Linda Hatch writes: For the narcissistic sex addict, compulsively seeking out pornography on the internet does more that just provide sexual arousal and gratification. Remember, the narcissist who cannot resist internet porn may be being triggered by an intense need to rebuild his fragile facade. The addict is feeling unworthy, rejected, and “less than”. But porn can and does put that fragile Humpty Dumpty back together again.
Patrick Carnes in his article on eroticized rage describes the mechanisms by which sexual acting out behavior can be a way to cope with anger. The average person whose ego has been somehow deflated may feel embarrassed, humbled or dejected.

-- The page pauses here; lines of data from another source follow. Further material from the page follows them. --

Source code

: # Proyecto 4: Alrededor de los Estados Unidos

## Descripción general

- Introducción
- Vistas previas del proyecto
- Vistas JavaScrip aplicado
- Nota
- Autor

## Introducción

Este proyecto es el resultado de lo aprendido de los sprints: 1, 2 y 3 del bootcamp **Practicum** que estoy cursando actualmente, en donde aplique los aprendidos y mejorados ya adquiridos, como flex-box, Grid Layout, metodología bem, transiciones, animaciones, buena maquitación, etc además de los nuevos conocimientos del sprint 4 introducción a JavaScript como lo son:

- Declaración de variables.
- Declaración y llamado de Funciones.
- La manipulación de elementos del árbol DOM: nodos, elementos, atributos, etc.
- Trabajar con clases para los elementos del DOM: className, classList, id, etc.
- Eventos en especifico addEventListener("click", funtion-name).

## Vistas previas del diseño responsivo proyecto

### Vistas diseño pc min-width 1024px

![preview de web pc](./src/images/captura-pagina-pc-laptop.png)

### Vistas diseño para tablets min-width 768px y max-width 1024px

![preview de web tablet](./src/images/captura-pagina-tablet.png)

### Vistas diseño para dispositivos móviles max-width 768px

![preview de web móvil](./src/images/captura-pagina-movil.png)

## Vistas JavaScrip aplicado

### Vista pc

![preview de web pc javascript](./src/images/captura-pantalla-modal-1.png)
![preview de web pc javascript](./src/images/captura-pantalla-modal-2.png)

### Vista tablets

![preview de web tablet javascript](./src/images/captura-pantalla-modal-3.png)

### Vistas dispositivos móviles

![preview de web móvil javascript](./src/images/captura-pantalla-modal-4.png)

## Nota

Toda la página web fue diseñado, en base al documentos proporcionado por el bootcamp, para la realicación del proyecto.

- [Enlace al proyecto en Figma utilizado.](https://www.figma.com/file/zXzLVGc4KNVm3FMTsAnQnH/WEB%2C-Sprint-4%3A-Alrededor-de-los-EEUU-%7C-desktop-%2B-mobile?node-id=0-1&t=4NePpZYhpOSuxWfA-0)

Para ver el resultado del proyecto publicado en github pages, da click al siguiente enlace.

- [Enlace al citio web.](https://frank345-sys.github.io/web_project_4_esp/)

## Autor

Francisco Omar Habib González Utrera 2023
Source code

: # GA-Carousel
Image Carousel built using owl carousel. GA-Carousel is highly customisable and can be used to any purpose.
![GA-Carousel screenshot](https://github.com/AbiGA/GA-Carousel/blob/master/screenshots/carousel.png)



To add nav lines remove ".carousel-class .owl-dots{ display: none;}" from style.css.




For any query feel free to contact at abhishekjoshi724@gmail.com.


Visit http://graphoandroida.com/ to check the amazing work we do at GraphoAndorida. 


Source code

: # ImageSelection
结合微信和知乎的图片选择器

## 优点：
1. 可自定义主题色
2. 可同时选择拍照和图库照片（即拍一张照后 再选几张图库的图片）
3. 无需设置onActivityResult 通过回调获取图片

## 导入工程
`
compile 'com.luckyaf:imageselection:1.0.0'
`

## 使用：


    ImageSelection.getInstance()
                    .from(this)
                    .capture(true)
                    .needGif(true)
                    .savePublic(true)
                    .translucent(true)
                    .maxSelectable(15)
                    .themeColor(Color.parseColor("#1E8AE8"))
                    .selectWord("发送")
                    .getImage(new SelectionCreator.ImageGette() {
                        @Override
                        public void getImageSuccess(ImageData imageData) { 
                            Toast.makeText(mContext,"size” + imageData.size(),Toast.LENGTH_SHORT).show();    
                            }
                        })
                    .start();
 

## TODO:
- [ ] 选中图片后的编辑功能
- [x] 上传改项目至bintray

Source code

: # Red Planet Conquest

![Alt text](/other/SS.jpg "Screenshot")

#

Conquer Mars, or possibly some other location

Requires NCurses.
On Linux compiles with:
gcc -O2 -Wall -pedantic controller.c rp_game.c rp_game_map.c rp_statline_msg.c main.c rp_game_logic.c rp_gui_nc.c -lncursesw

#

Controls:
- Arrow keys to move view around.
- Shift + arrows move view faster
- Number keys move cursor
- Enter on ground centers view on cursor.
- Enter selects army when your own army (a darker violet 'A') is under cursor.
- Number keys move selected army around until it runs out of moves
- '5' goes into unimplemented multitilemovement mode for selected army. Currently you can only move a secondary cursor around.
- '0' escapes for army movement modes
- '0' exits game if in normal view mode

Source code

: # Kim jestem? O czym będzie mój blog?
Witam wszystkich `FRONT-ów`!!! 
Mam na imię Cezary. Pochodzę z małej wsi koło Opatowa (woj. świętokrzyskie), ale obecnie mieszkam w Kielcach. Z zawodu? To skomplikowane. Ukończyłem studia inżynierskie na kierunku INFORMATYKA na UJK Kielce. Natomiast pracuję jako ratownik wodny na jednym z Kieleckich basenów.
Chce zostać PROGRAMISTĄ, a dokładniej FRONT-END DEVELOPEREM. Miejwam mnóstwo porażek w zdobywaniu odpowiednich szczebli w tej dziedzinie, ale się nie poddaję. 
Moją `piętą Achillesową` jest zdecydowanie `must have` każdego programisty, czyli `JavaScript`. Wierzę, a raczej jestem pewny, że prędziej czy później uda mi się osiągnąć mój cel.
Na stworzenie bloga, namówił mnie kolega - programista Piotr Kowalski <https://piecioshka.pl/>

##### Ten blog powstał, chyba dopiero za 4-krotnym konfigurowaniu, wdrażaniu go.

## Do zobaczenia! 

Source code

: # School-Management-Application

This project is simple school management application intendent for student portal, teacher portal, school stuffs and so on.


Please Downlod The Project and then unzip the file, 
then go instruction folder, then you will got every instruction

But the person whose narcissistic bubble has been burst feels mostly outraged and resentful. There is no soul-searching, only the feeling of something intolerable and the impulse to change it.
Porn is a fantasy outlet offering a perfect escape from narcissistic wounding. It takes a person who feels outraged and victimized and offers them a quick fix through:
• Restoration of parity
The scenarios depicted in online porn images and videos have the power to change feelings of being one-down or undesirable and make them into their opposite. This restores the person’s sense of self. I had a client whose addictive pattern was to hang around coffee shops and look at attractive, much younger women. He would then realize that he could not “have” these women and go home to a marathon of pornography use. He particularly liked the fact that these fantasy women were “always there for me.”
• Getting even
When the addict feels victimized he or she may respond by using pornography to get even or turn the tables. The fantasy scenarios involved may be ones of revenge or humiliation but not always. For the person who feels abandoned and rejected by a partner, the mere fact of indulging in porn may be a violation of trust and therefore an act of revenge.
• Defiance of convention
Doing what is seen as perverse provides an outlet for anger and an affirmation of one’s own uniqueness and importance. Once again, it reaffirms the battered ego by means of getting away with something exciting and risky. It says “I am important enough that I play by different rules.”
Because the fantasy escape into porn merely restores the narcissist’s false self, it does not last. There is no permanent strengthening of the sense of self, only the repairing of the narcissistic facade.